Town belt – Te Ranga a Hiwi Ridge

Ellice Street Quarry – “Butcher Boys” and bank robbers beware. Local Arthur Ashenden described as a lad searching for “Butcher Boys” at the Quarry. They are little boring insects that drilled into the clay, and by putting a blade of grass down the hole, this would irate (as only boys do) the Butcher Boy and they would grab hold of the grass only to be hauled out of their protective hole. To increase the element of adventure boys would dare each other to climb the cliffs. On more than one occasion, injuries were reported in the local papers such as six year Alexander Wilson who fell off the edge of the quarry and fortunately survived serious injury.
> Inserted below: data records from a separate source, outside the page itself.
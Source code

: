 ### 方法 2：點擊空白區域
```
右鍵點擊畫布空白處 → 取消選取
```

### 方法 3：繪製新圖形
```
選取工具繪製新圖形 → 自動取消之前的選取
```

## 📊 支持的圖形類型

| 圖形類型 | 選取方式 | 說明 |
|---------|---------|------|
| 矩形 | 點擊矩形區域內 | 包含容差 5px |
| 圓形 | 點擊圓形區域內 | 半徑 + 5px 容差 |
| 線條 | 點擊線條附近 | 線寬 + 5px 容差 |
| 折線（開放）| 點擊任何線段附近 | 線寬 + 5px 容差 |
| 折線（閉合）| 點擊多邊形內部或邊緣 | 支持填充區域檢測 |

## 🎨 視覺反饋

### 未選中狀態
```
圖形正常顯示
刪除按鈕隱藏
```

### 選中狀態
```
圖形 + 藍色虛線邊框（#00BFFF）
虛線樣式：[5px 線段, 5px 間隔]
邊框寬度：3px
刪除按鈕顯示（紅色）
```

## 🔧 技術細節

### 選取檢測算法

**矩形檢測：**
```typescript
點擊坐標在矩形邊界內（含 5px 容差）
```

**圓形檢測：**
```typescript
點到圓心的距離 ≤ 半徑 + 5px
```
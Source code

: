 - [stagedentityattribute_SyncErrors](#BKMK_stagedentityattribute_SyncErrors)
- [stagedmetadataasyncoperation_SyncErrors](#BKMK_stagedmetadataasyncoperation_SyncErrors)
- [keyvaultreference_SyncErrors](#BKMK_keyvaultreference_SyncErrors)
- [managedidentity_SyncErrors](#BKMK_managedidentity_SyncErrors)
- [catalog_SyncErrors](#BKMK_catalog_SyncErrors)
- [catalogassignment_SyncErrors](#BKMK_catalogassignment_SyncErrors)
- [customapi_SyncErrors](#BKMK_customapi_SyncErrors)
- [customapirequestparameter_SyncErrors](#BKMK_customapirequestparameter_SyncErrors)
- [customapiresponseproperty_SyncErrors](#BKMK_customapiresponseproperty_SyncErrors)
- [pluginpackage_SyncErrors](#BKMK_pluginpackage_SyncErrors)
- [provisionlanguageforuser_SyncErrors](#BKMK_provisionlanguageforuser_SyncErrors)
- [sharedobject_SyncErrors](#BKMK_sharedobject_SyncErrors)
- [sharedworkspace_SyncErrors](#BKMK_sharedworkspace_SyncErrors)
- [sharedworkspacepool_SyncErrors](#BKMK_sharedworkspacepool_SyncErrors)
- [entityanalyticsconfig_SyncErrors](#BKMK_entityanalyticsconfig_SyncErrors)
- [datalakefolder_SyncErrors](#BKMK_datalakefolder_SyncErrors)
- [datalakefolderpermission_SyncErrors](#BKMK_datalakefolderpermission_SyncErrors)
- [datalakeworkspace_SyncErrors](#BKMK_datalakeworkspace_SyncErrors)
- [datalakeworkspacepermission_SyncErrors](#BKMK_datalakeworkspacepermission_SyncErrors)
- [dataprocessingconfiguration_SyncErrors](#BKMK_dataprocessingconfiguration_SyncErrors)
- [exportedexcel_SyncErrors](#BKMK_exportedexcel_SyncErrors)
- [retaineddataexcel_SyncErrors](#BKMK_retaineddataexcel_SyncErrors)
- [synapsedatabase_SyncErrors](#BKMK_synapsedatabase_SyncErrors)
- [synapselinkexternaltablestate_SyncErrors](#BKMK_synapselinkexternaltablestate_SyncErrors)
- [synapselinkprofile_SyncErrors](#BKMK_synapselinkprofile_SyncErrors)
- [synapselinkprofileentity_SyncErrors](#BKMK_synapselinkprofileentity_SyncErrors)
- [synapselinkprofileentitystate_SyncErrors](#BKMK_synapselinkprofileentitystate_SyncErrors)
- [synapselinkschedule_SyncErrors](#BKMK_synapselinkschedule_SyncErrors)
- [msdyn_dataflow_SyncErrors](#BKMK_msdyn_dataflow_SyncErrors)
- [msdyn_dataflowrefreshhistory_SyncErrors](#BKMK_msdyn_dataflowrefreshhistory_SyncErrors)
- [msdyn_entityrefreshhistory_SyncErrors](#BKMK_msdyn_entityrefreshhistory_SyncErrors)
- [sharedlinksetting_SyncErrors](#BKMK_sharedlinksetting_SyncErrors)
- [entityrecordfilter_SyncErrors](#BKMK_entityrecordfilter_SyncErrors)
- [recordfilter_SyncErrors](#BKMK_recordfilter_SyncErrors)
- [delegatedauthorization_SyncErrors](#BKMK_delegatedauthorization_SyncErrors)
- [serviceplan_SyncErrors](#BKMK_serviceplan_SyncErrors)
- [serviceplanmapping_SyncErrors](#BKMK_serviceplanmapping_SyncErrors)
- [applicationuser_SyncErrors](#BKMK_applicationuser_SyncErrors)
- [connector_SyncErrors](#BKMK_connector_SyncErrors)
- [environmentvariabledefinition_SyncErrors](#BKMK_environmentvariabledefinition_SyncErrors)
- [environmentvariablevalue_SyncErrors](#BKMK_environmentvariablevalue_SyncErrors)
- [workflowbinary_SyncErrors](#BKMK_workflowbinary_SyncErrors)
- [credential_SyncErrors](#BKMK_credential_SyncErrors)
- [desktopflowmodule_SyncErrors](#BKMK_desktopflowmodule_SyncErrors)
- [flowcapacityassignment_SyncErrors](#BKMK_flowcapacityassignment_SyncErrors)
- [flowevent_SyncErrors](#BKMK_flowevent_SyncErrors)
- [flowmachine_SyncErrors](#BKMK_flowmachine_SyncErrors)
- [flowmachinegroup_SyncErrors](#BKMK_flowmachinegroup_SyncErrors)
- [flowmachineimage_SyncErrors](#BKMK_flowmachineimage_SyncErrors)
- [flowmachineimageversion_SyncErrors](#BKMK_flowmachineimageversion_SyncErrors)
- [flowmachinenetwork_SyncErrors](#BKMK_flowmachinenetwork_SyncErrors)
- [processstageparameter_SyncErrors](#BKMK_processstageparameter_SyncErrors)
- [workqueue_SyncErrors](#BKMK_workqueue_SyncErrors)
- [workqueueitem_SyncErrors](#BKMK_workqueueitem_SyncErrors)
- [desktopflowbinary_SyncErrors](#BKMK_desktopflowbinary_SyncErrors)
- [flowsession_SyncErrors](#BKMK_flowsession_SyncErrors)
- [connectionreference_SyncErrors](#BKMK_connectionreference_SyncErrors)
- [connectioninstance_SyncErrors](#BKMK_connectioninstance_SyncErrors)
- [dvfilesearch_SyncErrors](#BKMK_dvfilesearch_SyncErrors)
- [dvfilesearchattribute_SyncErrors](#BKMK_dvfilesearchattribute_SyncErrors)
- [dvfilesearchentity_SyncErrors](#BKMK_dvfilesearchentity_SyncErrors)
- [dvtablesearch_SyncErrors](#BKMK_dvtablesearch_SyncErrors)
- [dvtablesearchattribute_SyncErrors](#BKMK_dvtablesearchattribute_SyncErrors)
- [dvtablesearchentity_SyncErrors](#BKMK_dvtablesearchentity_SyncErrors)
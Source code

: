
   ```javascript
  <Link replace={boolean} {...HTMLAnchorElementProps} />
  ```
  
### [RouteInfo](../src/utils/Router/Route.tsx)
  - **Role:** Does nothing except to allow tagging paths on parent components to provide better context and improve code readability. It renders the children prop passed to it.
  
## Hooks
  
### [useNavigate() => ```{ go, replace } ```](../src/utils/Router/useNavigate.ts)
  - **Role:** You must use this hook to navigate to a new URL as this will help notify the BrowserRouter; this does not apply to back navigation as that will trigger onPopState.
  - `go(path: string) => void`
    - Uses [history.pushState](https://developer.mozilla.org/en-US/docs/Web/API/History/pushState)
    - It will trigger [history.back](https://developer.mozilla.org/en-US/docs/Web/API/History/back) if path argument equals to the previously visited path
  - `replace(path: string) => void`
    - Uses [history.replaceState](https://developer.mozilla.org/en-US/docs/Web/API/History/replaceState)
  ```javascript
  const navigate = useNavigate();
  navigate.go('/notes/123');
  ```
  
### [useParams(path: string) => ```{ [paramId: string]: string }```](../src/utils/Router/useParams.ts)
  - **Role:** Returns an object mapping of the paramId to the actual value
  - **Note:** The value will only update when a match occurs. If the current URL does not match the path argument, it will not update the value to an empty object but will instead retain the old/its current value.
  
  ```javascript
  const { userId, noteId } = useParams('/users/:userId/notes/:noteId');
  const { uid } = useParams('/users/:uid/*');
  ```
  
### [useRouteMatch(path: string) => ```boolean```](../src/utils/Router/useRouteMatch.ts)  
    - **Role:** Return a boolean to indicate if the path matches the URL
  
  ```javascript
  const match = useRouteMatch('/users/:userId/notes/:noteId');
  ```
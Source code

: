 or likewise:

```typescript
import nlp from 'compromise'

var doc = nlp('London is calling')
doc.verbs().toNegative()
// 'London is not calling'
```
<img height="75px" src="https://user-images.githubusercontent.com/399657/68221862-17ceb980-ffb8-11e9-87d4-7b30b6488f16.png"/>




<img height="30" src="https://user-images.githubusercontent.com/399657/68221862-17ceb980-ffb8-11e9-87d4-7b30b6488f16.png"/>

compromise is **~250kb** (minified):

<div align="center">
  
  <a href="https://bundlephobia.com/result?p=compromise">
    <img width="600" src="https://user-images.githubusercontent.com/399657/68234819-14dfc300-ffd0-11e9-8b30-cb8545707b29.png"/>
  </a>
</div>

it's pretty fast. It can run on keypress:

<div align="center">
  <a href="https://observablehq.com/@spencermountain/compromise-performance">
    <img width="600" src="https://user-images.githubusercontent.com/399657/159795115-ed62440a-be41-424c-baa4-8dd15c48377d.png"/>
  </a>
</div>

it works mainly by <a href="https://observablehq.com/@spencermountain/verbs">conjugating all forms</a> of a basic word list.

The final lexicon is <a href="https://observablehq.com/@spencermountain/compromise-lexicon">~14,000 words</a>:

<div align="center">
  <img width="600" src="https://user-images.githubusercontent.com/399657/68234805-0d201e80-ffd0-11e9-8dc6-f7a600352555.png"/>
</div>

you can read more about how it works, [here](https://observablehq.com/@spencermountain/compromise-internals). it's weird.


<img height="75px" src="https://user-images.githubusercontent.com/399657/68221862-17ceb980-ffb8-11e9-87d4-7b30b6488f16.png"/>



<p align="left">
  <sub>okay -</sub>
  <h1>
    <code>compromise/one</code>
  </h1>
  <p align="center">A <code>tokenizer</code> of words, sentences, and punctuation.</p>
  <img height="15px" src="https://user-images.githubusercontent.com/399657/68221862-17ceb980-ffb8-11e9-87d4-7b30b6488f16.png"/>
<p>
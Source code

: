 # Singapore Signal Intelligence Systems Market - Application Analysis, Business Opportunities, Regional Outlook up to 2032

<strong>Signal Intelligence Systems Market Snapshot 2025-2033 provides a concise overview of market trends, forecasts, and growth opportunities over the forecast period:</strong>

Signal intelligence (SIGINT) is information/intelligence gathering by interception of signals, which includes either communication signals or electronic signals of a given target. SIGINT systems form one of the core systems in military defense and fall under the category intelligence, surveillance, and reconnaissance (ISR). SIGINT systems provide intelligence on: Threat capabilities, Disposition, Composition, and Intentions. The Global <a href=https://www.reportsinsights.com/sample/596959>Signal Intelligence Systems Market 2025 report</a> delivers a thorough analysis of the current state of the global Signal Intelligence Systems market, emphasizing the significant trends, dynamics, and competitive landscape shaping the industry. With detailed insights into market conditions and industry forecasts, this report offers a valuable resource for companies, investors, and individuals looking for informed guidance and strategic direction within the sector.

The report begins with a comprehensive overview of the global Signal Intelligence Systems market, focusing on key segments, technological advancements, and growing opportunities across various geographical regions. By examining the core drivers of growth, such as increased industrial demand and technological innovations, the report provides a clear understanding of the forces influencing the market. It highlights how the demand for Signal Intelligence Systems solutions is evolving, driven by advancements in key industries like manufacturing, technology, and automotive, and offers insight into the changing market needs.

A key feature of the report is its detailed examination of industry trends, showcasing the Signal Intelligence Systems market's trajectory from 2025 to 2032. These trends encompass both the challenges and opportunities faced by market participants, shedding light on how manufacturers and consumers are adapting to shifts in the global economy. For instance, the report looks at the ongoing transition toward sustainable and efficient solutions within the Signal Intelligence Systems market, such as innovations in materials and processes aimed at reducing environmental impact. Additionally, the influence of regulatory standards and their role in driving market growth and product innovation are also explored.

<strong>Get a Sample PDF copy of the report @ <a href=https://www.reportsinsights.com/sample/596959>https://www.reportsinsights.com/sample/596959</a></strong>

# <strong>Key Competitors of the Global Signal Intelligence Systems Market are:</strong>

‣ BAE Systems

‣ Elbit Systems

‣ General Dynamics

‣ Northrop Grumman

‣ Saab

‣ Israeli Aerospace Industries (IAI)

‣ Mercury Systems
Evening Post 2/6/1910

Council correspondence from 1955 to 1962 relating to the site includes applications by the ANZ, BNZ and Bank of New South Wales (part of today’s Westpac bank) to use the disused quarry /old Defence Department “musketry practise” site for pistol practise – presumably to defend themselves from robbers not defaulting customers! City Archives

On the same theme, there was an example of highway robbery on the Old Kilbirnie Road. Near top of ridge on the 1st Oct 1897, Mr Simpson, a tailor, passed through gate at top of reserve when he was accosted by 3 men who robbed him of £3 5s. They warned him that they would throw him into the quarry if he followed them or raised the alarm. One of the men quipped. “If they find you dead they will think that you were drunk and fell over the cliff” Bruised and fearing bodily injury Simpson retreated to Kilbirnie (Hataitai) and reported the incident. Evening Post 2/10/1897

War time saw the development of a large military presence on the Te Ranga a Hiwi Ridge, including a camp built for 176 personnel, an anti aircraft battery, and a search light unit. The heavy 3.7 inch guns could fire shells to 10,000 ft in 14 seconds, with up to 10-12 rounds per minute. As of July 1 1941 – Mt Victoria was a prohibited site, guarded near the radio station and at the Fever Hospital. The only enemy fired on were burglars seen fleeing the camp. Defending NZ – Ramparts of the Sea 1840- 1950s Part 2, Peter Cooke, Defence of NZ Study Group

The Velodrome – a relatively recent addition to the Town Belt landscape built in 1967-8. Track cycling was then in decline, and so has been the maintenance of this cycling venue. In January 2009, a 29 year old graffiti tagger painted a giant pink crocodile head on the circuit, using house paint, rendering it slippery and unsafe for users. Adverse publicity saw the tagger experience guilt and he came forward to do voluntary work at the Velodrome. Dominion Post 26/1/2009

Fever Hospital – built in 1919. The site was chosen for its isolation for TB and scarlet fever patients. Designed with large open verandas, this fitted the medical view at the time that plenty of fresh air added rehabilitation. Sonya Davies, nurse and patient said “I found the Fever Hospital high on the hill amongst the pine trees totally depressing. The TB patients slept in open verandas, taking in the cold air. Many had been there for years and the majority had not had a visitor”. One patient, in order to hasten death, hung himself in a bathroom. Nurses completing their shift had to walk down a track to the nurses’ home accompanied by a hospital orderly with a torch. “One temporary orderly tried to press his luck with a home-going nurse who knocked him out with her torch. After that the authorities sent taxis.”
Bread and Roses – Her Story, Sonja Davies

Sewer Tunnel Vent – next to Wellington Harriers Athletic Club Rooms. The elaborate brick chimney dates back to 1898 when the Council finally agreed on a comprehensive plan to remove the inner city’s sewage to Moa Point via a new Mount Victoria sewer tunnel (near Drummond St to lower Duncan Tce). The plan cost £165,000 ($26m today), thus eliminating the back flowing sewage and vapours into the house of Te Aro. Health and safety had been made worse in the area by residents who were in the habit of burying night soil in their back yards. In 1890, 77 residents died of infectious diseases such as typhoid and cholera.